Personally, I've started designing classes to encapsulate actions, using functions primarily as orchestrators.


When to Keep Them on the Sidelines

Not every script needs a class. Here’s when I don’t bother:


❌ One-liners or short utilities that do one thing

❌ Anything where the overhead of defining a class outweighs the complexity

❌ Situations where you're dealing with truly stateless processing


There's no prize for forcing OOP into every corner of your script. But there is a lot of power in knowing when and how to use it.


Objections from the (PS)Gallery

Let me get ahead of the usual feedback:

PowerShell isn’t a real OOP language.”

True. And that’s okay. But it’s object-oriented enough to get 90% of the benefits if you understand the mechanics.


“Why make it more complicated than it has to be?”

That’s a fair question—and sometimes the answer is: you shouldn’t. But if you’re building something meant to last, or meant to grow, complexity is going to show up anyway. Using classes just gives you a better way to manage it when it does.

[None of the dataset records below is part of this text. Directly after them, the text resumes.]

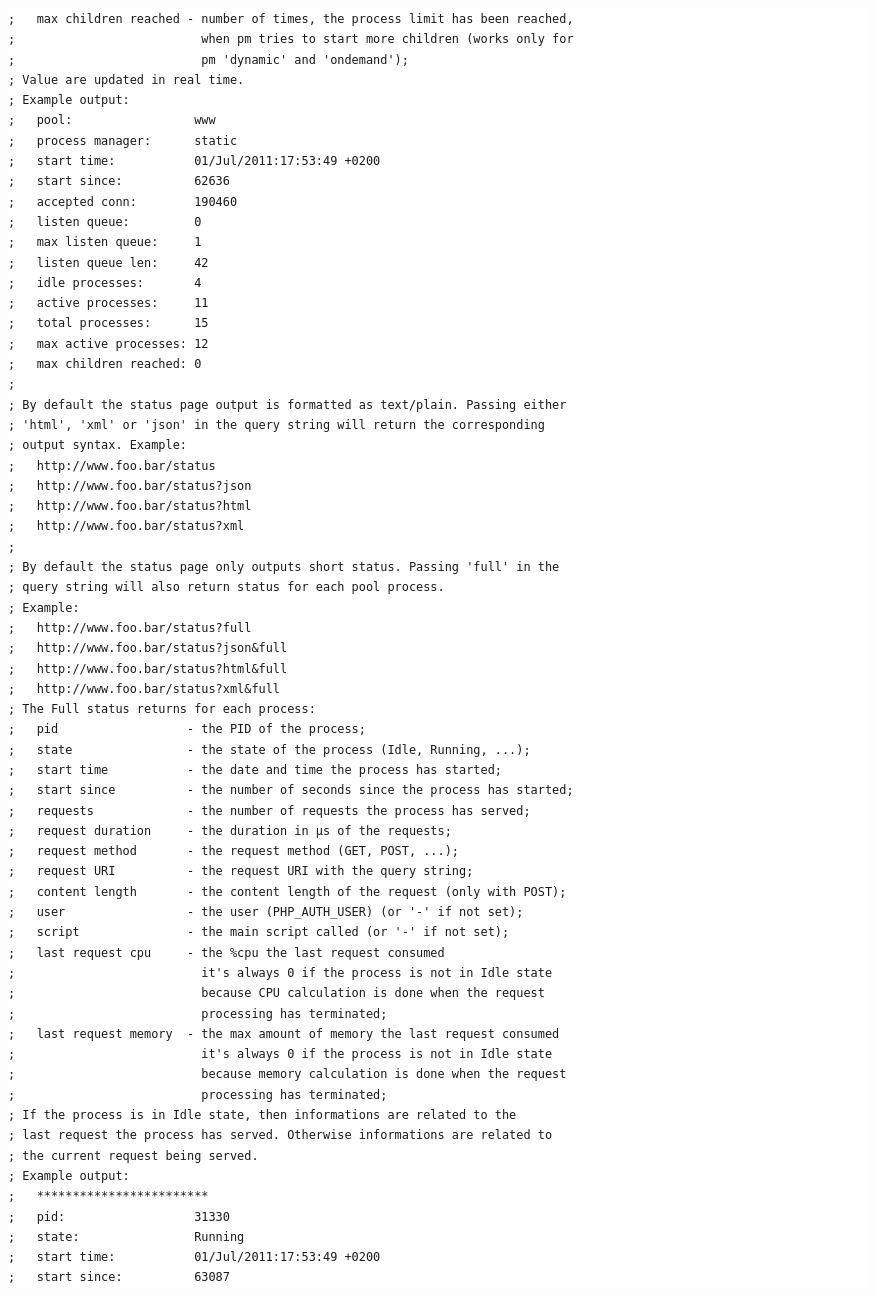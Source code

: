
 ```
;   max children reached - number of times, the process limit has been reached,
;                          when pm tries to start more children (works only for
;                          pm 'dynamic' and 'ondemand');
; Value are updated in real time.
; Example output:
;   pool:                 www
;   process manager:      static
;   start time:           01/Jul/2011:17:53:49 +0200
;   start since:          62636
;   accepted conn:        190460
;   listen queue:         0
;   max listen queue:     1
;   listen queue len:     42
;   idle processes:       4
;   active processes:     11
;   total processes:      15
;   max active processes: 12
;   max children reached: 0
;
; By default the status page output is formatted as text/plain. Passing either
; 'html', 'xml' or 'json' in the query string will return the corresponding
; output syntax. Example:
;   http://www.foo.bar/status
;   http://www.foo.bar/status?json
;   http://www.foo.bar/status?html
;   http://www.foo.bar/status?xml
;
; By default the status page only outputs short status. Passing 'full' in the
; query string will also return status for each pool process.
; Example:
;   http://www.foo.bar/status?full
;   http://www.foo.bar/status?json&full
;   http://www.foo.bar/status?html&full
;   http://www.foo.bar/status?xml&full
; The Full status returns for each process:
;   pid                  - the PID of the process;
;   state                - the state of the process (Idle, Running, ...);
;   start time           - the date and time the process has started;
;   start since          - the number of seconds since the process has started;
;   requests             - the number of requests the process has served;
;   request duration     - the duration in µs of the requests;
;   request method       - the request method (GET, POST, ...);
;   request URI          - the request URI with the query string;
;   content length       - the content length of the request (only with POST);
;   user                 - the user (PHP_AUTH_USER) (or '-' if not set);
;   script               - the main script called (or '-' if not set);
;   last request cpu     - the %cpu the last request consumed
;                          it's always 0 if the process is not in Idle state
;                          because CPU calculation is done when the request
;                          processing has terminated;
;   last request memory  - the max amount of memory the last request consumed
;                          it's always 0 if the process is not in Idle state
;                          because memory calculation is done when the request
;                          processing has terminated;
; If the process is in Idle state, then informations are related to the
; last request the process has served. Otherwise informations are related to
; the current request being served.
; Example output:
;   ************************
;   pid:                  31330
;   state:                Running
;   start time:           01/Jul/2011:17:53:49 +0200
;   start since:          63087
```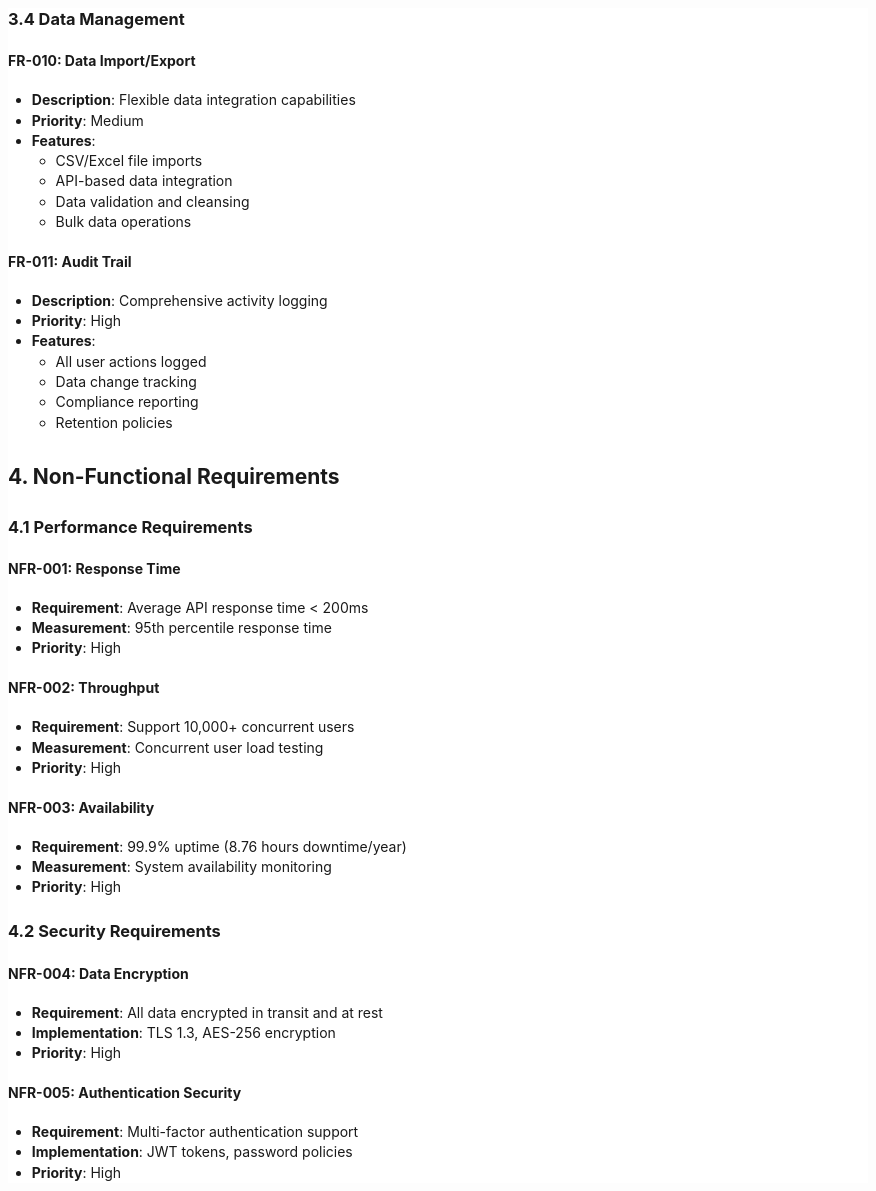 ### 3.4 Data Management

#### FR-010: Data Import/Export
- **Description**: Flexible data integration capabilities
- **Priority**: Medium
- **Features**:
  - CSV/Excel file imports
  - API-based data integration
  - Data validation and cleansing
  - Bulk data operations

#### FR-011: Audit Trail
- **Description**: Comprehensive activity logging
- **Priority**: High
- **Features**:
  - All user actions logged
  - Data change tracking
  - Compliance reporting
  - Retention policies

## 4. Non-Functional Requirements

### 4.1 Performance Requirements

#### NFR-001: Response Time
- **Requirement**: Average API response time < 200ms
- **Measurement**: 95th percentile response time
- **Priority**: High

#### NFR-002: Throughput
- **Requirement**: Support 10,000+ concurrent users
- **Measurement**: Concurrent user load testing
- **Priority**: High

#### NFR-003: Availability
- **Requirement**: 99.9% uptime (8.76 hours downtime/year)
- **Measurement**: System availability monitoring
- **Priority**: High

### 4.2 Security Requirements

#### NFR-004: Data Encryption
- **Requirement**: All data encrypted in transit and at rest
- **Implementation**: TLS 1.3, AES-256 encryption
- **Priority**: High

#### NFR-005: Authentication Security
- **Requirement**: Multi-factor authentication support
- **Implementation**: JWT tokens, password policies
- **Priority**: High
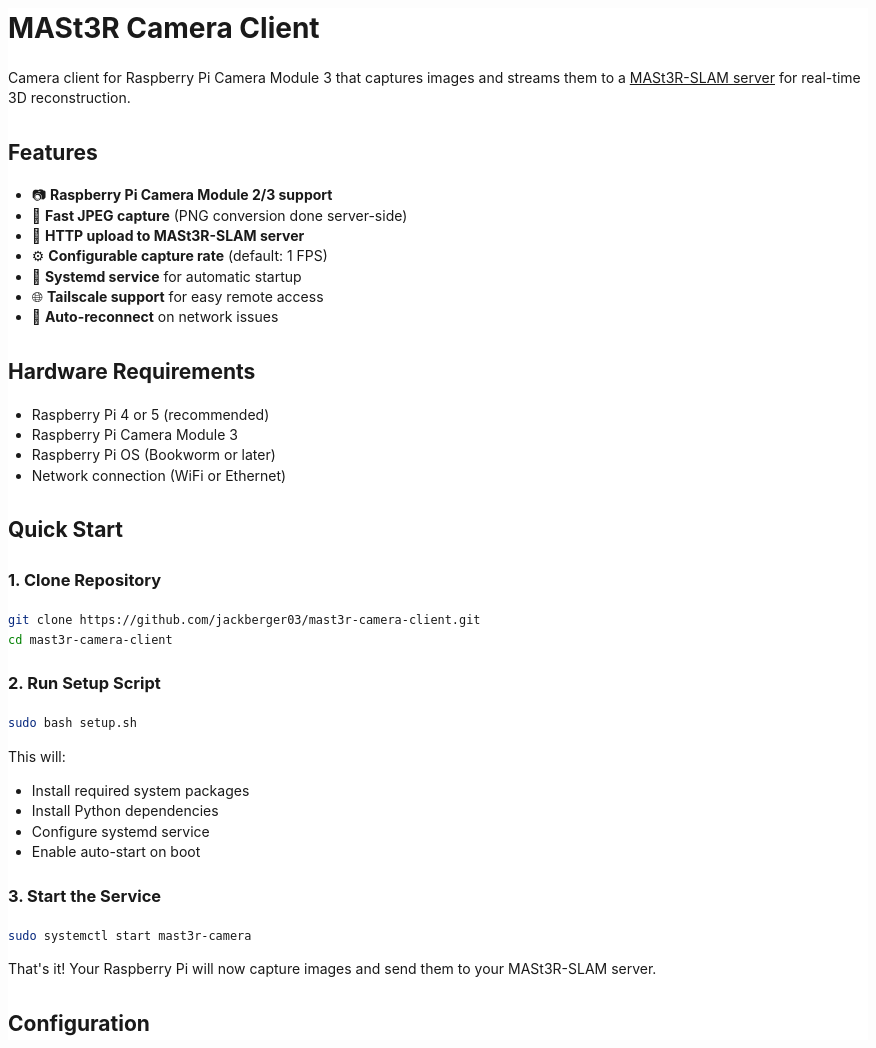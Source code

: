 # MASt3R Camera Client

Camera client for Raspberry Pi Camera Module 3 that captures images and streams them to a [MASt3R-SLAM server](https://github.com/jackberger03/MASt3R-SLAM-API) for real-time 3D reconstruction.

## Features

- 📷 **Raspberry Pi Camera Module 2/3 support**
- 🚀 **Fast JPEG capture** (PNG conversion done server-side)
- 📡 **HTTP upload to MASt3R-SLAM server**
- ⚙️ **Configurable capture rate** (default: 1 FPS)
- 🚀 **Systemd service** for automatic startup
- 🌐 **Tailscale support** for easy remote access
- 🔁 **Auto-reconnect** on network issues

## Hardware Requirements

- Raspberry Pi 4 or 5 (recommended)
- Raspberry Pi Camera Module 3
- Raspberry Pi OS (Bookworm or later)
- Network connection (WiFi or Ethernet)

## Quick Start

### 1. Clone Repository

```bash
git clone https://github.com/jackberger03/mast3r-camera-client.git
cd mast3r-camera-client
```

### 2. Run Setup Script

```bash
sudo bash setup.sh
```

This will:
- Install required system packages
- Install Python dependencies
- Configure systemd service
- Enable auto-start on boot

### 3. Start the Service

```bash
sudo systemctl start mast3r-camera
```

That's it! Your Raspberry Pi will now capture images and send them to your MASt3R-SLAM server.

## Configuration

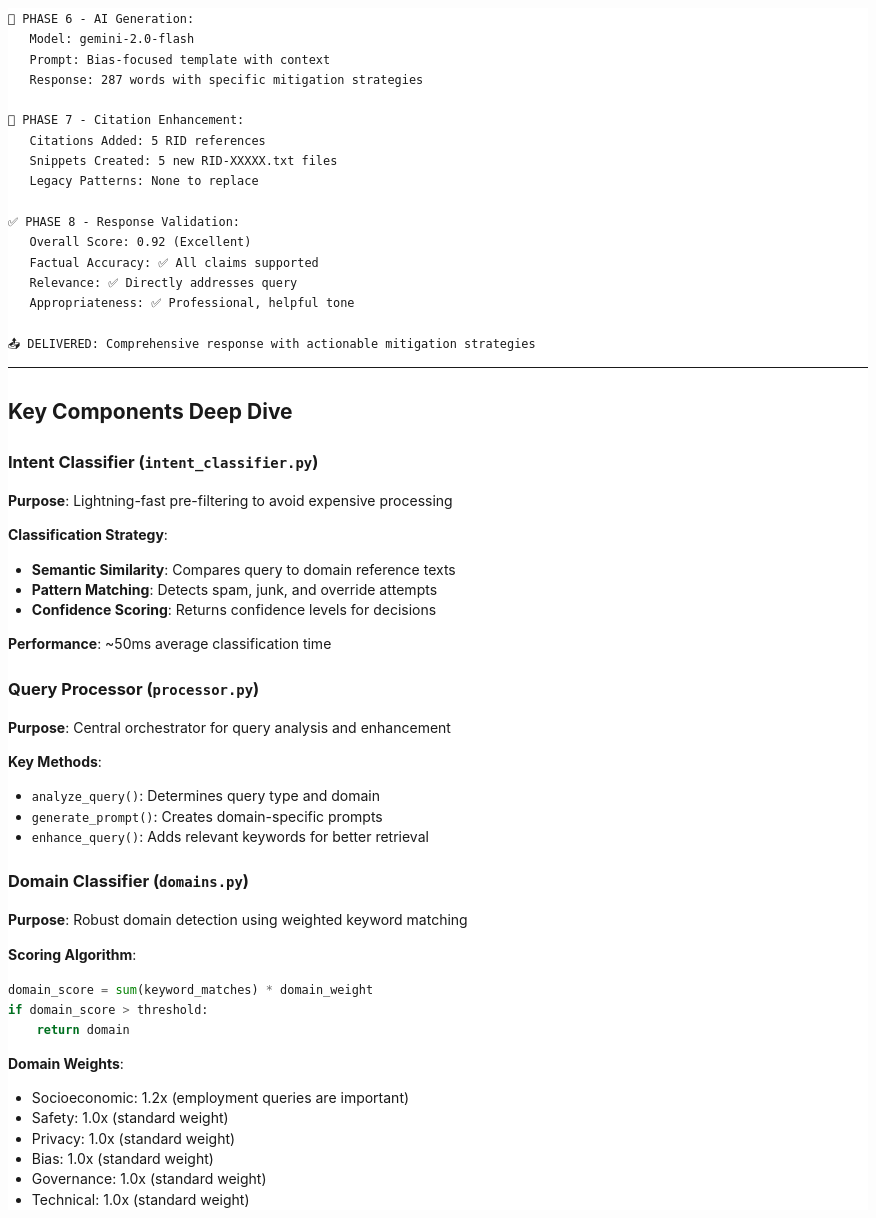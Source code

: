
 ```
🧠 PHASE 6 - AI Generation:
   Model: gemini-2.0-flash
   Prompt: Bias-focused template with context
   Response: 287 words with specific mitigation strategies

🔗 PHASE 7 - Citation Enhancement:
   Citations Added: 5 RID references
   Snippets Created: 5 new RID-XXXXX.txt files
   Legacy Patterns: None to replace

✅ PHASE 8 - Response Validation:
   Overall Score: 0.92 (Excellent)
   Factual Accuracy: ✅ All claims supported
   Relevance: ✅ Directly addresses query
   Appropriateness: ✅ Professional, helpful tone

📤 DELIVERED: Comprehensive response with actionable mitigation strategies
```

---

## Key Components Deep Dive

### Intent Classifier (`intent_classifier.py`)
**Purpose**: Lightning-fast pre-filtering to avoid expensive processing

**Classification Strategy**:
- **Semantic Similarity**: Compares query to domain reference texts
- **Pattern Matching**: Detects spam, junk, and override attempts
- **Confidence Scoring**: Returns confidence levels for decisions

**Performance**: ~50ms average classification time

### Query Processor (`processor.py`)
**Purpose**: Central orchestrator for query analysis and enhancement

**Key Methods**:
- `analyze_query()`: Determines query type and domain
- `generate_prompt()`: Creates domain-specific prompts
- `enhance_query()`: Adds relevant keywords for better retrieval

### Domain Classifier (`domains.py`)
**Purpose**: Robust domain detection using weighted keyword matching

**Scoring Algorithm**:
```python
domain_score = sum(keyword_matches) * domain_weight
if domain_score > threshold:
    return domain
```

**Domain Weights**:
- Socioeconomic: 1.2x (employment queries are important)
- Safety: 1.0x (standard weight)
- Privacy: 1.0x (standard weight)
- Bias: 1.0x (standard weight)
- Governance: 1.0x (standard weight)
- Technical: 1.0x (standard weight)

“This is overkill for most admins.”

Maybe. But I’ll bet most admins building modules, automating infrastructure, or working with APIs are already dealing with state—they just don’t realize they’re reinventing object management with makeshift code patterns.


Final Thoughts

I didn’t grow up with C++ or Java. I didn’t have a professor hand me UML diagrams. I came up through the admin world, scripting out of necessity, googling errors, and learning by breaking things. So no, OOP didn’t come naturally to me in PowerShell. But once it did, it has started to change how I build tools.


Classes in PowerShell aren’t just syntactic sugar—they’re an architectural tool. They give structure to your logic, encapsulate as well as abstract complexity, and make your code more readable, testable, and maintainable.